◆ **The problem**: Search the records for "standard". Copy every line where it appears.

◆ **Material supplied**:
────────────────
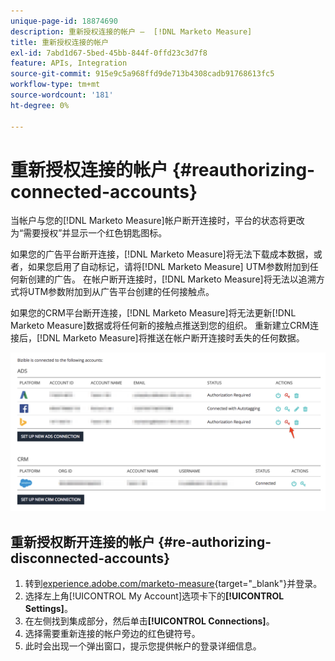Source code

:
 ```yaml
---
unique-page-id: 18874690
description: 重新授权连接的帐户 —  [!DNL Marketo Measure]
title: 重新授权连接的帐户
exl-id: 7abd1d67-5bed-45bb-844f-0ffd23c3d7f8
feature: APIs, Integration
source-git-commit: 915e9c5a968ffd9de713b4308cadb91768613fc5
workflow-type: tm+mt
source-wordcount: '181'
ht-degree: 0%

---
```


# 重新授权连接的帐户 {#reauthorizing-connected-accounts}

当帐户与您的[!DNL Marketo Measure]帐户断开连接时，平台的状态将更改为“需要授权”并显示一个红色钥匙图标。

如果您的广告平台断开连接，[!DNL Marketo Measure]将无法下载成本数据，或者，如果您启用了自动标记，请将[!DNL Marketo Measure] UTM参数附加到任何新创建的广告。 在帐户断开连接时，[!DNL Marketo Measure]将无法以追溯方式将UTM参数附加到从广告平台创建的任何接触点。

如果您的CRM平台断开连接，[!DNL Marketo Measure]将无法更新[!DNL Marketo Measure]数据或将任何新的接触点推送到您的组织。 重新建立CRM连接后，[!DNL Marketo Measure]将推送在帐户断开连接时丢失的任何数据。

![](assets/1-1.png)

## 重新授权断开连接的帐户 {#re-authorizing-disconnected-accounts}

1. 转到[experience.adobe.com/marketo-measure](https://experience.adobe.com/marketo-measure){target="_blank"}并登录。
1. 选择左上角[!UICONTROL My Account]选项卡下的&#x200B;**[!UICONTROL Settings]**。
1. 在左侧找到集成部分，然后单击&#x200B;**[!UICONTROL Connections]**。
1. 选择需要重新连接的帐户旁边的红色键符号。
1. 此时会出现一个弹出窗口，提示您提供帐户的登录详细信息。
────────────────
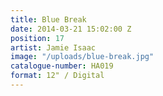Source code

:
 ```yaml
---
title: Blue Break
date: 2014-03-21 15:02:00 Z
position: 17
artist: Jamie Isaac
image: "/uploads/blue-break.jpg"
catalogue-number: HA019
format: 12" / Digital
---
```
────────────────
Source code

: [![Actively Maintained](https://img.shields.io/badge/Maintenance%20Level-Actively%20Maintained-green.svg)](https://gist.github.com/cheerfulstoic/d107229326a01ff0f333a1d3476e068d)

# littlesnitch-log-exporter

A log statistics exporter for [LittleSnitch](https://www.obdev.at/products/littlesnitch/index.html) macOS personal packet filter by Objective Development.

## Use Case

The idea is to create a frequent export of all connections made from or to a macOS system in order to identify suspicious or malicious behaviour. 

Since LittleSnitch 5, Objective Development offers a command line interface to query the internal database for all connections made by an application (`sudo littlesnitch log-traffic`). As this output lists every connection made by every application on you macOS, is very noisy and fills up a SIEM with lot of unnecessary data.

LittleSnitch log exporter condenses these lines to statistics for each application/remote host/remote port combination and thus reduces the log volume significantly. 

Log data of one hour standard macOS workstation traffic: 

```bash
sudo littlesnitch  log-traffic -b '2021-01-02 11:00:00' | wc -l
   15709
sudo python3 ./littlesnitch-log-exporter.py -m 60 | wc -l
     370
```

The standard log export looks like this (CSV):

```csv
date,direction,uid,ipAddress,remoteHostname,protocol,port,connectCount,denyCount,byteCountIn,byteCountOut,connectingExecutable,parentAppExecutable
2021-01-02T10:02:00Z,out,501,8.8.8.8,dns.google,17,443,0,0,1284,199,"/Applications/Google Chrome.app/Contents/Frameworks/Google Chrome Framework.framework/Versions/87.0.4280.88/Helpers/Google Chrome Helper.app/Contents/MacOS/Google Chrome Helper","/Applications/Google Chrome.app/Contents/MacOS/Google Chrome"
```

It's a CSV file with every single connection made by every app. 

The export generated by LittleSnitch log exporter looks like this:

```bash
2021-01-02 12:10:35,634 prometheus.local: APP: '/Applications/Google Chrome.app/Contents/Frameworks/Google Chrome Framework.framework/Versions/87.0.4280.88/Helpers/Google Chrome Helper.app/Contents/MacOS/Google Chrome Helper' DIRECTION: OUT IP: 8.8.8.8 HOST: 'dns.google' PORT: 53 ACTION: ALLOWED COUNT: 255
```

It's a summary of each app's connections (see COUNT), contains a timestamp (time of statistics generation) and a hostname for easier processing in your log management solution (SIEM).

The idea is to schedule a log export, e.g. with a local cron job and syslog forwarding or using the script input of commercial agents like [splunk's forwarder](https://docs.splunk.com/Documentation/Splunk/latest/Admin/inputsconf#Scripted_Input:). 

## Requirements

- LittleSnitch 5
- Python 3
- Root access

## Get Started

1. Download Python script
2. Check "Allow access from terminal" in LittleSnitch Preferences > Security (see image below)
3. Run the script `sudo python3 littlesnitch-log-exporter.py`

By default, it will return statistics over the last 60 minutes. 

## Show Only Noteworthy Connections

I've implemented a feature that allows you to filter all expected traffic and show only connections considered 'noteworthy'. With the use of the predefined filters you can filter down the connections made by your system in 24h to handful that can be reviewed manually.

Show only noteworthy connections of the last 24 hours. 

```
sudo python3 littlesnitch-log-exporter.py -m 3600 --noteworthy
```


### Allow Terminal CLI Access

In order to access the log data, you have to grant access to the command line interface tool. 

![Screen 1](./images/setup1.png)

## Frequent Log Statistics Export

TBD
────────────────
◆ **Answer box**:
Log data of one hour standard macOS workstation traffic: 
The standard log export looks like this (CSV):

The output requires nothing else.